NO, si ya lo decíamos hace tiempor...
Llegó el deshielo a Afganistán
Lo que sigue es una opinión a vuelatecla, ahora que parece que ha vuelto a ponerse de moda. Hay que ver, oye, les obligamos (y pagamos una pasta por ello) para que hagan elecciones, que lo más probable, como cualquiera con un mínimo sentido común prevería es que desemboquen en un rifirrafe de cierta importancia, y nos cabreamos porque, según los patrones europeos, hay un 25% de fraude. Y tenemos el hocico de decirles que eso no vale y que es inaceptable. Y pretendemos mantener la ficción de que no están ocupados y que son un país soberano que cuenta con nuestra ayuda desinteresada. Curioso, curioso.
Vaya por delante que mi opinión es que lo mejor que podría hacer el Gobierno español sería sacar de allí a los efectivos militares y civiles que tenemos. Asunto complicado y que tendría graves consecuencias políticas (ya se sabe que los políticos son u8na gente que está pendiente de las encuestas que valoran las gilipolleces que han hecho creer previamente al populacho. ¡Huy, perdón!, ciudadanía.

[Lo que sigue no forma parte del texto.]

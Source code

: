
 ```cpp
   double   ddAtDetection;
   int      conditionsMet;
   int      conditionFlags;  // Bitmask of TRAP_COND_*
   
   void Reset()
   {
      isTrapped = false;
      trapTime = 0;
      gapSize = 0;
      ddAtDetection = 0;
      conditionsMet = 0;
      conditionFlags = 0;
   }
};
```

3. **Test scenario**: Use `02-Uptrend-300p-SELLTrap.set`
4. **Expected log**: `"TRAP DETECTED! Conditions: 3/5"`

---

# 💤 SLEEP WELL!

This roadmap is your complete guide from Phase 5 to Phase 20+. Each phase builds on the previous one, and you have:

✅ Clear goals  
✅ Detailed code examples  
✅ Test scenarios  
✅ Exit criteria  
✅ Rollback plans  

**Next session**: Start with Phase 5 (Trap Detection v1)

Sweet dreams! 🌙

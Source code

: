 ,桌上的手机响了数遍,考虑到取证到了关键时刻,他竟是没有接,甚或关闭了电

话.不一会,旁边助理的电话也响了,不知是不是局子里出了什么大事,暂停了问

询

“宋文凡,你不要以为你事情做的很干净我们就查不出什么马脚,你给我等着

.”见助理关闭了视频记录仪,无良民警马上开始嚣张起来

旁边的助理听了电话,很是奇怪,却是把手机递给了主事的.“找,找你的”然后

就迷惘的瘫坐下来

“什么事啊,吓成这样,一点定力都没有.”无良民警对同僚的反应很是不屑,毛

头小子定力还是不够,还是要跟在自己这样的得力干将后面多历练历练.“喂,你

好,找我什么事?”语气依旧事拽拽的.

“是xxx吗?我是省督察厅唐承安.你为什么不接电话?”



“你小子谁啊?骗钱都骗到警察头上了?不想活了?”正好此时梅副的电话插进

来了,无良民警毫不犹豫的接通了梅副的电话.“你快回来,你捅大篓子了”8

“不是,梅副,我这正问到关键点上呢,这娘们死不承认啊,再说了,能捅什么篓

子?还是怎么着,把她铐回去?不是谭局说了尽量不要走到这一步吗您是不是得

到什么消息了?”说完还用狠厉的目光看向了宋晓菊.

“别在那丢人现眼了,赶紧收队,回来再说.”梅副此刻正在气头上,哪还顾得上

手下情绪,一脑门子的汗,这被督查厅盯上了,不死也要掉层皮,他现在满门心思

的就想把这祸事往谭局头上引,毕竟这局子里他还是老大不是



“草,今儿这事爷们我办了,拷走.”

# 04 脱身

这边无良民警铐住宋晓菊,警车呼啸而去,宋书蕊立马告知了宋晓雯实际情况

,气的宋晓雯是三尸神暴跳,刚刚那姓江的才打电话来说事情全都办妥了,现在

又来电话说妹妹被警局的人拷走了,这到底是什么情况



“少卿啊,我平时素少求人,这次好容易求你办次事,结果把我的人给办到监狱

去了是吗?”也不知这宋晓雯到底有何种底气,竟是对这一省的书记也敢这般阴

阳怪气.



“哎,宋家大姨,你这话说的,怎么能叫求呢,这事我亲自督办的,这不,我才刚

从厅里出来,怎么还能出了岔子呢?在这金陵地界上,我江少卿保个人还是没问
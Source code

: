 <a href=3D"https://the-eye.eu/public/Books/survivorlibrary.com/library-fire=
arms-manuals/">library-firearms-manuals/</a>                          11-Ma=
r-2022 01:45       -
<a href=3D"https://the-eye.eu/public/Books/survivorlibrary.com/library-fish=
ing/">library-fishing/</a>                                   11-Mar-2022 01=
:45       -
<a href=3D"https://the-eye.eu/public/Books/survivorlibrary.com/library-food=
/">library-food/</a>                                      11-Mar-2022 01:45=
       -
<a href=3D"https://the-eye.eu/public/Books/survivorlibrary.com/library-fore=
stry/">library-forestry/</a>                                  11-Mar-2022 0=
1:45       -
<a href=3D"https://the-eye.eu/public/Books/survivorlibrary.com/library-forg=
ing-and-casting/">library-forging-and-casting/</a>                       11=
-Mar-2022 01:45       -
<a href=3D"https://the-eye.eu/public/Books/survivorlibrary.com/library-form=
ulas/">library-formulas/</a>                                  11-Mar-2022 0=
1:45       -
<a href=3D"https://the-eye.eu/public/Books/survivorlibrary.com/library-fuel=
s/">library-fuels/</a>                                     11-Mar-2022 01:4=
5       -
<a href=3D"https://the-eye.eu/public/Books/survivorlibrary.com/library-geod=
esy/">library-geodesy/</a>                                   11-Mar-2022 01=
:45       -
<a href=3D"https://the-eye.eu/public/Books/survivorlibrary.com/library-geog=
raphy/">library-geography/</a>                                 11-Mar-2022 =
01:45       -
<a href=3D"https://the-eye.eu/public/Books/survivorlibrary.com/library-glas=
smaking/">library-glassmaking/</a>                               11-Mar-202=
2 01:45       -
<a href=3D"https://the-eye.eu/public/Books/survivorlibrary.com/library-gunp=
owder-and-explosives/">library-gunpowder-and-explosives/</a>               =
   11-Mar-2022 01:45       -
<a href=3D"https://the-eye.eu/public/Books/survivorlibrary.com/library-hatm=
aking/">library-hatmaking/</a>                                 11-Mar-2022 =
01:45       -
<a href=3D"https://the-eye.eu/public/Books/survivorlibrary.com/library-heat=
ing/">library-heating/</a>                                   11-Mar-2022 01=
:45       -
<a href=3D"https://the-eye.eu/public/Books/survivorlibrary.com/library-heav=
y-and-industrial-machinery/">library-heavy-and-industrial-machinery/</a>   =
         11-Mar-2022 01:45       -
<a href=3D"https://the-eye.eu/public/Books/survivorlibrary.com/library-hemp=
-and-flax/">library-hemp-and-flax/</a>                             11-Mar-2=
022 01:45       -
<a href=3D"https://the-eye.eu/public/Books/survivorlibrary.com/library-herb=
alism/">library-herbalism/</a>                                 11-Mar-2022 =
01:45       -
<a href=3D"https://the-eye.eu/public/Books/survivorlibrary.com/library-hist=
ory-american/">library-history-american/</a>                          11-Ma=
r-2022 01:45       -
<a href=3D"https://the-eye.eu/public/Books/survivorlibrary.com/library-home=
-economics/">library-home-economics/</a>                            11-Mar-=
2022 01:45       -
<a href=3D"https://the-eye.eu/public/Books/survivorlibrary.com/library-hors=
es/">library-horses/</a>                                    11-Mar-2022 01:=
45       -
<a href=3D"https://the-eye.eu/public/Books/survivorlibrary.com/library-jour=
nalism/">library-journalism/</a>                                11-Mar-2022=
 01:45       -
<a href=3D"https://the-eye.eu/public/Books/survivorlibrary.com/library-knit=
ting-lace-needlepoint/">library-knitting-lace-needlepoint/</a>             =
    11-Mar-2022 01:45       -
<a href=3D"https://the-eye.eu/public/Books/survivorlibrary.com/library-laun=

Ya no está el tema para alegrías tipo Irak. Aunque los italianos ya se lo estaban planteando antes de sus paracaidistas muertos ayer. Bueno, yo soy partidario más que nada, porque lo que están haciendo –que hacen lo que pueden, como siempre- en su labor de “reconstrucción y estabilización”, aunque meritorio, por desgracia no sirve para nada; ni va a servir. En cuanto al riesgo, va en el sueldo del soldado, siempre –eso sí- que se la esté jugando en defensa de intereses muy serios de los españoles.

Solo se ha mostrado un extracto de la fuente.